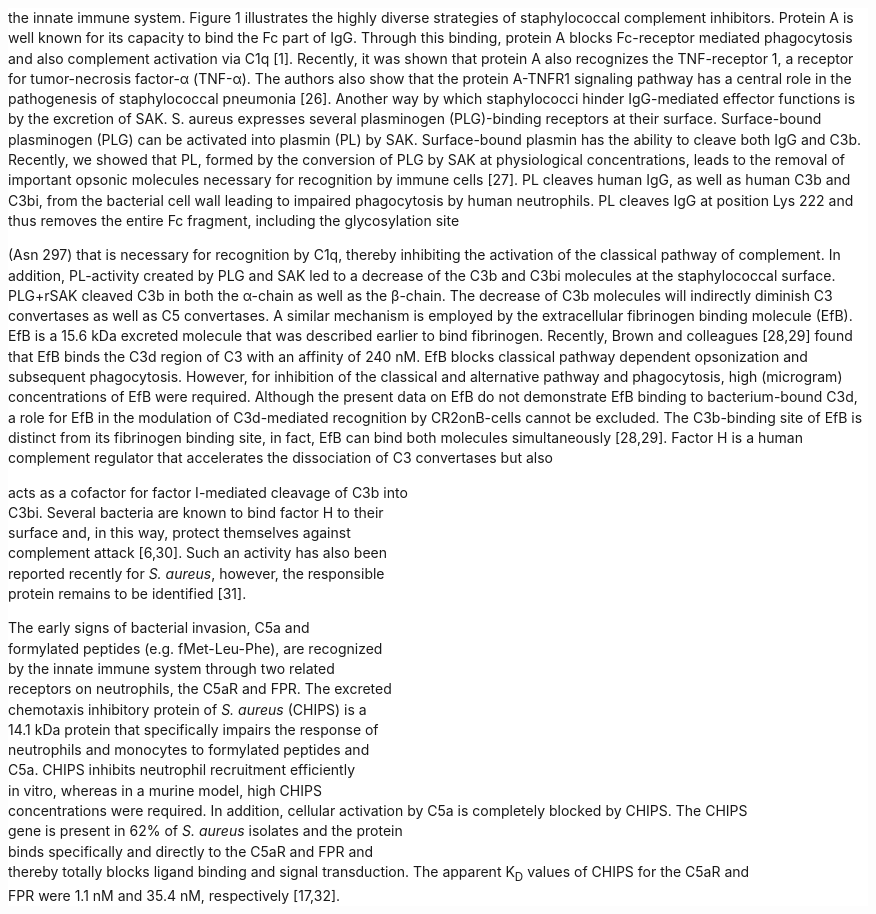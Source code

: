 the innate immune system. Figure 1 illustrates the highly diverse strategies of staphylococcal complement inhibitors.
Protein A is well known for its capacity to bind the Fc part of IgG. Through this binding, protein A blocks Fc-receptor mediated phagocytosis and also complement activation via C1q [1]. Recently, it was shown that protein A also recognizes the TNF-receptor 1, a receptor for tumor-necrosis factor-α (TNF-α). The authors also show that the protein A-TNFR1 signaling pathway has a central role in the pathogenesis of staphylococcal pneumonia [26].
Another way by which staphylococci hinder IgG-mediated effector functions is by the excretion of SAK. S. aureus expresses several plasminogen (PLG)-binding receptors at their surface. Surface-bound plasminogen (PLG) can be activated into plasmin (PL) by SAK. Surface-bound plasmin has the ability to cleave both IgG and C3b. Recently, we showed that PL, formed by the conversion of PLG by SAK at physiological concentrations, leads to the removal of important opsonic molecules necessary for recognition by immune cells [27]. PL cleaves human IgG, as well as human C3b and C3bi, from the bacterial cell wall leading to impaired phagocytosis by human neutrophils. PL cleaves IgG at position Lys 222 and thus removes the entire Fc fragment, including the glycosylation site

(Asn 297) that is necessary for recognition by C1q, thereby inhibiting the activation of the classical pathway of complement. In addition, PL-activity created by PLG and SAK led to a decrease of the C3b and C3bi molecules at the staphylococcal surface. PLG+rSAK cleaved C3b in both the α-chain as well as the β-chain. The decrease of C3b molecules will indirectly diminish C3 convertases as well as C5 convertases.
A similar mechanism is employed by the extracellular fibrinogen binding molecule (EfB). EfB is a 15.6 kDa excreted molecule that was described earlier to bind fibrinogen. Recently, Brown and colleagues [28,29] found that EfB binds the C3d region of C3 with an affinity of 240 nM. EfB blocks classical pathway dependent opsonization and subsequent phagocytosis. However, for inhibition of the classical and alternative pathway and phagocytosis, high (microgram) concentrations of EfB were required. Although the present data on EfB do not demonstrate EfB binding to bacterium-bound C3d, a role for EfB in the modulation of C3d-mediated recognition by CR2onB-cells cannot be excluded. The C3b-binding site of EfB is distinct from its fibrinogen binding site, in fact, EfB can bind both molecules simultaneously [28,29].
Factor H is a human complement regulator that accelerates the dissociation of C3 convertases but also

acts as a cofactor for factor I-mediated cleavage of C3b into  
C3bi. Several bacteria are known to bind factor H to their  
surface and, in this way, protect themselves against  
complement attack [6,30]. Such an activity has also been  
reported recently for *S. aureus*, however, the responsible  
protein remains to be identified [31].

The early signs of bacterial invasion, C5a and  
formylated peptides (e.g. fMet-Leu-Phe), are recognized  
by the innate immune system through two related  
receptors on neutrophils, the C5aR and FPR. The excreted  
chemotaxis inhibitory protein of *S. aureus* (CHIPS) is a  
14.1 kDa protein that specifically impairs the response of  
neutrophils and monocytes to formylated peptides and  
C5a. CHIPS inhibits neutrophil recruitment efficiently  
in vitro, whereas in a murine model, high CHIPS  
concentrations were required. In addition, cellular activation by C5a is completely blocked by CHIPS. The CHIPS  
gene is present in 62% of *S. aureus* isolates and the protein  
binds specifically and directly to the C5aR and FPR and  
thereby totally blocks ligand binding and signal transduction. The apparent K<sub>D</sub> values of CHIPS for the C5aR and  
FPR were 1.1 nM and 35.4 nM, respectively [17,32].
========================
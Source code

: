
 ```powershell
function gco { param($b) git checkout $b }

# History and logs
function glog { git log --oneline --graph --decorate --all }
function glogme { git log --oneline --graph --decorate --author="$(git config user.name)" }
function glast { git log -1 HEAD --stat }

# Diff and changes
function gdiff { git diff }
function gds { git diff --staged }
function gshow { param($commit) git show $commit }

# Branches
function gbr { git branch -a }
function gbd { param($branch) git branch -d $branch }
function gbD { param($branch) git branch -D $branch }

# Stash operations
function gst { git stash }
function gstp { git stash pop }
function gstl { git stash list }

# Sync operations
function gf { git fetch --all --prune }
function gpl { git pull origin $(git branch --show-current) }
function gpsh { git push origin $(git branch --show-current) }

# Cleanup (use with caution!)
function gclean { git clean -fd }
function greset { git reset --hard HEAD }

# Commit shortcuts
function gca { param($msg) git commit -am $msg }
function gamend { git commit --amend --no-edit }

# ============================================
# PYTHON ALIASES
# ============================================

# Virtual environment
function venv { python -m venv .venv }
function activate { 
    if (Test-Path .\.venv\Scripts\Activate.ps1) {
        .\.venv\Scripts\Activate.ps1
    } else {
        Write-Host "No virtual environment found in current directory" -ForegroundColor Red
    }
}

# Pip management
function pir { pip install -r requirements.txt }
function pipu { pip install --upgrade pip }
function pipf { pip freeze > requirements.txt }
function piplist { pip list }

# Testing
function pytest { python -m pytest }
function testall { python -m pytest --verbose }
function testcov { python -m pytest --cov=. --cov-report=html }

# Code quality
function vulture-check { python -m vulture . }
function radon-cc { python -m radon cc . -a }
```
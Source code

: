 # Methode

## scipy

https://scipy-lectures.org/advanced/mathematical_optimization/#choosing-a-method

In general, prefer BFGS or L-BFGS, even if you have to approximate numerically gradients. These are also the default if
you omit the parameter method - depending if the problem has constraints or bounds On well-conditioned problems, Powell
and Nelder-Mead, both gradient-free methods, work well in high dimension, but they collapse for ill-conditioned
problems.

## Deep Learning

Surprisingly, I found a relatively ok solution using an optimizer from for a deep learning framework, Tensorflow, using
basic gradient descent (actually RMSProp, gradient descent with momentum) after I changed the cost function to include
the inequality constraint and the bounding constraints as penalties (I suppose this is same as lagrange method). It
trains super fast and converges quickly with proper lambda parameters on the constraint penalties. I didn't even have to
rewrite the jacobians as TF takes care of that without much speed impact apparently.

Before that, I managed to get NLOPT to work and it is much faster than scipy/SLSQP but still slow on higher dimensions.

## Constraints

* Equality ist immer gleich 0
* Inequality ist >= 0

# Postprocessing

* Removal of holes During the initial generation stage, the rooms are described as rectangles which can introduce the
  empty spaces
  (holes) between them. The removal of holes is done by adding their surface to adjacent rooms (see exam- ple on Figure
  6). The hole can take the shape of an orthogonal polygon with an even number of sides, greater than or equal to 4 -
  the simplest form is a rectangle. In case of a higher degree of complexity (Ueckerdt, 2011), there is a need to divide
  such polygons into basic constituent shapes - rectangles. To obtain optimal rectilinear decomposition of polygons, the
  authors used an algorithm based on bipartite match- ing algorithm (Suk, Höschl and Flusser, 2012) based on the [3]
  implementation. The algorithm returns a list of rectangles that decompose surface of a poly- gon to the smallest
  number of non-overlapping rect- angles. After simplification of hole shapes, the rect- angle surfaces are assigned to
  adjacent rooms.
========================
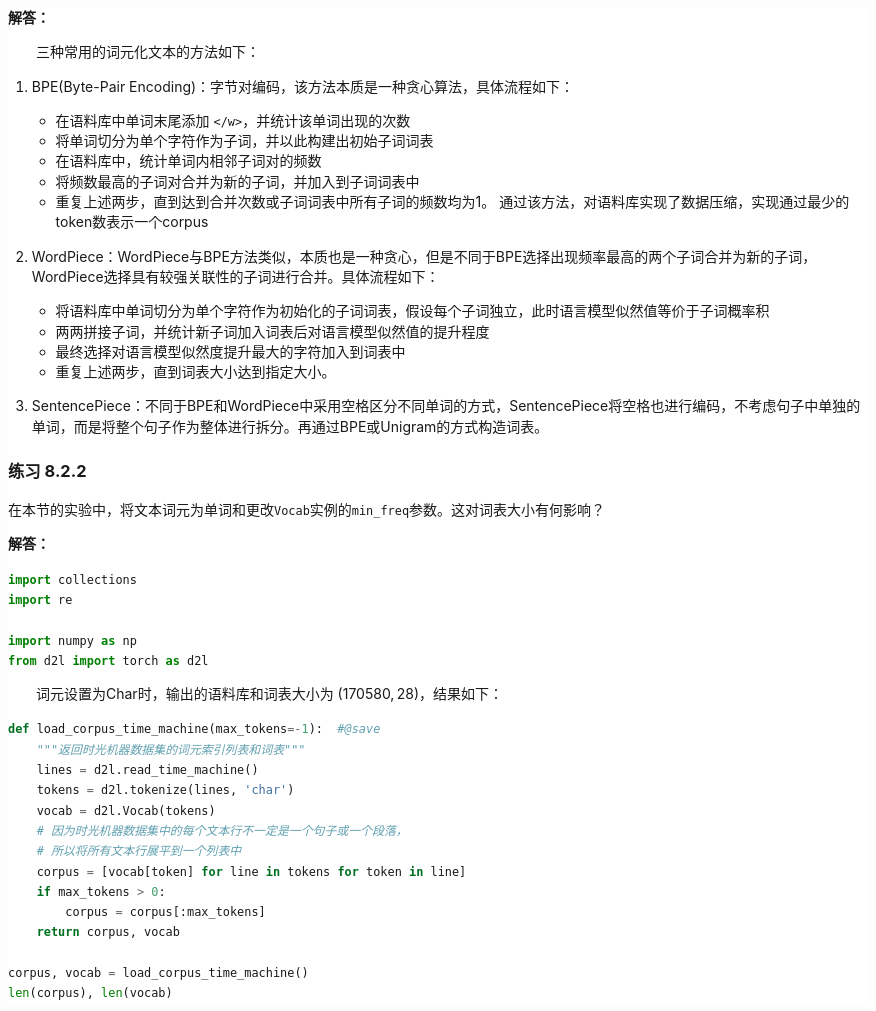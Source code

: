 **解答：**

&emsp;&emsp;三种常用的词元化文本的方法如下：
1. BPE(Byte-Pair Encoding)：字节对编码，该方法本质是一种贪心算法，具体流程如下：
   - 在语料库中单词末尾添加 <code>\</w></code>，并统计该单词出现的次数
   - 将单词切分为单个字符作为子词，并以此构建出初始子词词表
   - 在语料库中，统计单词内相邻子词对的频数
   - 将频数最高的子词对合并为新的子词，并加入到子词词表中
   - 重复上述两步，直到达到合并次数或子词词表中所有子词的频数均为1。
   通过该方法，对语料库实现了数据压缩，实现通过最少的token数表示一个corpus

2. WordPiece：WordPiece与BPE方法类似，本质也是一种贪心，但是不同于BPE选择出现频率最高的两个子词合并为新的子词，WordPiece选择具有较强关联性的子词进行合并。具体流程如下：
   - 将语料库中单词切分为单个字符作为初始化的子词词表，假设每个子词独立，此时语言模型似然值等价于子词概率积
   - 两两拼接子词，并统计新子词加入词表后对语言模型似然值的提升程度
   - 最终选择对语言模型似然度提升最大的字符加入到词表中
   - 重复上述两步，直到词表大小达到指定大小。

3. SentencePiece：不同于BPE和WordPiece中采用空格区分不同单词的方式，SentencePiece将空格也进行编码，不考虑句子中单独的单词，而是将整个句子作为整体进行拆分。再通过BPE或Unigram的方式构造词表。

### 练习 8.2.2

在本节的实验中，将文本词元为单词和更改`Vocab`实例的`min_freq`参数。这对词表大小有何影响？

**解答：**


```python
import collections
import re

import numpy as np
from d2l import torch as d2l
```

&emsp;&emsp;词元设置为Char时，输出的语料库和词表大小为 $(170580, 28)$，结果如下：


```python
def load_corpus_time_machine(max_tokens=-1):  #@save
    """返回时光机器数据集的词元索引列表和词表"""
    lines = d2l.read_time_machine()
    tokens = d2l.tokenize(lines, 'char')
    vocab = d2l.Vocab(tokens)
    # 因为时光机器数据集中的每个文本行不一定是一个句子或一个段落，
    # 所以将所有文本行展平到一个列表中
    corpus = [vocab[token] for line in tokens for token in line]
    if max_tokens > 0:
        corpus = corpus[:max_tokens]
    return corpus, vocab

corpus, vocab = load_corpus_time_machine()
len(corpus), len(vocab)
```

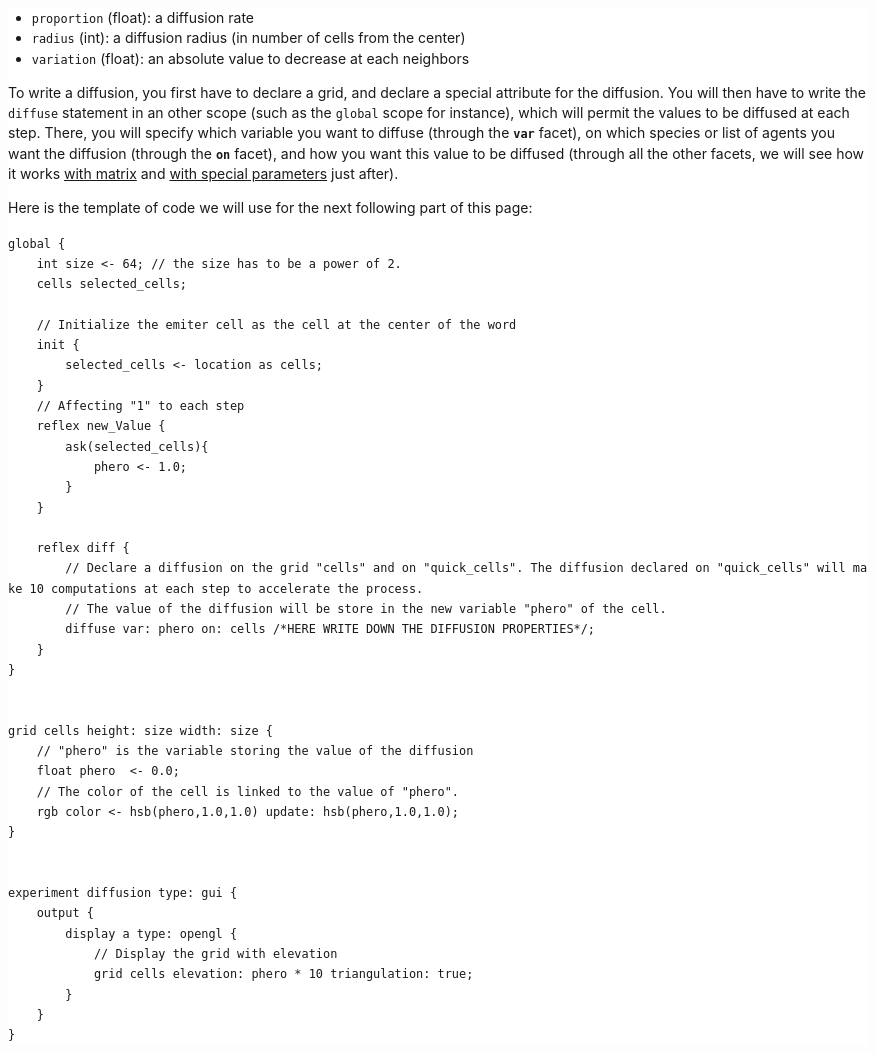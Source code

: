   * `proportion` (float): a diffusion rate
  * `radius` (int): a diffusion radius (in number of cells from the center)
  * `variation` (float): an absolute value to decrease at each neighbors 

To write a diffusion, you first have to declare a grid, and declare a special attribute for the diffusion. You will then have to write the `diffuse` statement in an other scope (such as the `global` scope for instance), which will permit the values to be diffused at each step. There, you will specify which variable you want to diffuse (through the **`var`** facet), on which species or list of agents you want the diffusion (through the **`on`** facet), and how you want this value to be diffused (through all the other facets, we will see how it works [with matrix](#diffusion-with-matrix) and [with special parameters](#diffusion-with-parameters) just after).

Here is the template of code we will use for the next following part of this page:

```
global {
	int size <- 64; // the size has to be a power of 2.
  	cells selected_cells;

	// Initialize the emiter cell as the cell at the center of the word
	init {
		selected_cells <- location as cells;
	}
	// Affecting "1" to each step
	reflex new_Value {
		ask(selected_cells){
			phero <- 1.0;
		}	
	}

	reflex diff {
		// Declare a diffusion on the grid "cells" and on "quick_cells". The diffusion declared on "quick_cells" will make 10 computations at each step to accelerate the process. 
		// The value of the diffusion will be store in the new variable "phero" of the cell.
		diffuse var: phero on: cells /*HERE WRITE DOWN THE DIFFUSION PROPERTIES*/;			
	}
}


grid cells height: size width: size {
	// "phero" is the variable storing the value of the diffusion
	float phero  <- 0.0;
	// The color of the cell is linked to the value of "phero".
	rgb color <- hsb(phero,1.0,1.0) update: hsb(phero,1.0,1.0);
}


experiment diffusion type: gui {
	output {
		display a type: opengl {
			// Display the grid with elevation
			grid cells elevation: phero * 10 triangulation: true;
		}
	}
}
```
========================
* ACTIVITY *
Take the entries above and return only the lines from the one with "(holes) between them." to the one with "authors used an", both included, unchanged.

* EXERCISE RESULT *
  (holes) between them. The removal of holes is done by adding their surface to adjacent rooms (see exam- ple on Figure
  6). The hole can take the shape of an orthogonal polygon with an even number of sides, greater than or equal to 4 -
  the simplest form is a rectangle. In case of a higher degree of complexity (Ueckerdt, 2011), there is a need to divide
  such polygons into basic constituent shapes - rectangles. To obtain optimal rectilinear decomposition of polygons, the
  authors used an algorithm based on bipartite match- ing algorithm (Suk, Höschl and Flusser, 2012) based on the [3]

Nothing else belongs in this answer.